Maserati have now won three 1,000 kilometre races, Buenos Aires, Nurburgring and Montlhery.

*   *   *

The distance of 1,000 kilometres for a sports-car event seems to be gaining in popularity. It is certainly a type of event in which good planning pays off, and not so tedious as a 24-hour race. A sports car worthy of its salt should be able to race for 1,000 kilometres without being rebuilt.

*   *   *

The pairing of the drivers of the first three cars could not have been more equal had they all been in the same team.

*   *   *

The rules prevented a top driver like Behra doing most of the race. With a maximum of 50 laps per driver-session Rosier did his fair share of winning the race. They split the 129 laps, Behra 45, Rosier 39, Behra 45.

*   *   *

The Equipe National Belge goes from strength to strength, with three Ferraris and a Porsche, while they seem to have found some good up-and-coming drivers. Pilette and Milhoux are well established and formed a very balanced team.

*   *   *

It was good to see the A.W.E. team in action outside of Germany once more; they visited Montlhery at the opening meeting earlier in the year. While they were running they created an impressive sight and sound.

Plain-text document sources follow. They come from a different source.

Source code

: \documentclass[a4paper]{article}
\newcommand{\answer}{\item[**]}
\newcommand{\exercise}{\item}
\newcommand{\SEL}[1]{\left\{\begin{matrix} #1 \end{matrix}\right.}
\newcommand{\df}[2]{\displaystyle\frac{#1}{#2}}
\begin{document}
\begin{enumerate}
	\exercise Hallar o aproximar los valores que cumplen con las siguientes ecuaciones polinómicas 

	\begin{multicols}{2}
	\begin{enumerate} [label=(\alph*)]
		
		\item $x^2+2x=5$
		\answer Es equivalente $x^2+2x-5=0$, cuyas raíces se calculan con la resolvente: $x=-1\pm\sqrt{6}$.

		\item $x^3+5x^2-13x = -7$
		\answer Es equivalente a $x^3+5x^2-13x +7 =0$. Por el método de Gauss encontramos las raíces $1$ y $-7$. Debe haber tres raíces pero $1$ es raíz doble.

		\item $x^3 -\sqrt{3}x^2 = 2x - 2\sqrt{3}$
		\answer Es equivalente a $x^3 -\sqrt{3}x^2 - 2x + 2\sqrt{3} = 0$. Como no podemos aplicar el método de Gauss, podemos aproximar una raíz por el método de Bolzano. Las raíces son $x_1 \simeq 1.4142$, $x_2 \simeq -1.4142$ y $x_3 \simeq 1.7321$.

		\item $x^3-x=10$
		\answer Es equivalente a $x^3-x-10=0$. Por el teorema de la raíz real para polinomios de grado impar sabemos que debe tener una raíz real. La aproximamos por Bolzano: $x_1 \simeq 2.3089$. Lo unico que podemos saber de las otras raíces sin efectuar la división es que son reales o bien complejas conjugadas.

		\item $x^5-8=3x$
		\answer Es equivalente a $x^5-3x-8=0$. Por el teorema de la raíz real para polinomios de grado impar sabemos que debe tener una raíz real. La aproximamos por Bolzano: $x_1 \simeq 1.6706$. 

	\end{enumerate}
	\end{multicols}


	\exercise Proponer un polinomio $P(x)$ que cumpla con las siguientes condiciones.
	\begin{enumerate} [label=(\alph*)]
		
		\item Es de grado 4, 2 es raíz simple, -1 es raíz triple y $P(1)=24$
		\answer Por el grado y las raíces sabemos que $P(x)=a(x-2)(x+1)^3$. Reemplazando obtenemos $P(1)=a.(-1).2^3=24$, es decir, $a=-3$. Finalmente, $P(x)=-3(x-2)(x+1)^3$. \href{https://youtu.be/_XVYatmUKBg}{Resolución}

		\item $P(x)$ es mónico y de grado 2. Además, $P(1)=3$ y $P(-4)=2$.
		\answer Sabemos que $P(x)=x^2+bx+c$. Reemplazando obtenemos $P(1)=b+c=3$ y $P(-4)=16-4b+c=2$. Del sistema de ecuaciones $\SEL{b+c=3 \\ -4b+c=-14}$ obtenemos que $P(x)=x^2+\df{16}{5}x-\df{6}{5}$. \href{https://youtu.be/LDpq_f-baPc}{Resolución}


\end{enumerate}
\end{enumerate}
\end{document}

Notes On The Cars At Montlhery

Although most of the entries were standard racing/sports cars there were one or two of interest, notably the Gordinis. The 3-litre was of the type that practised at Le Mans last year, with compact chassis using double wishbones and torsion bars at the front and a one-piece axle on torsion bars at the rear, fitted with an eight-cylinder in-line engine using the Grand Prix type valve layout with direct-acting twin overhead camshafts. Four Weber double-choke carburetters were used and the eight exhaust pipes blended into four just in front of the nearside rear wheel. A five-speed gearbox was used, first being a “starting gear.” This-car had left-hand drive and a very compact body, with a front similar to the eight-cylinder G.P. car. The 2-litre was a normal sports six-cylinder, but the 1 1/2-litre was interesting for the engine was a four-cylinder, identical to the eight-cylinder 3-litre, and obviously half that engine. It was coupled to a four-speed gearbox and was running its first race, there being no doubt that it was destined for the coming Formula II.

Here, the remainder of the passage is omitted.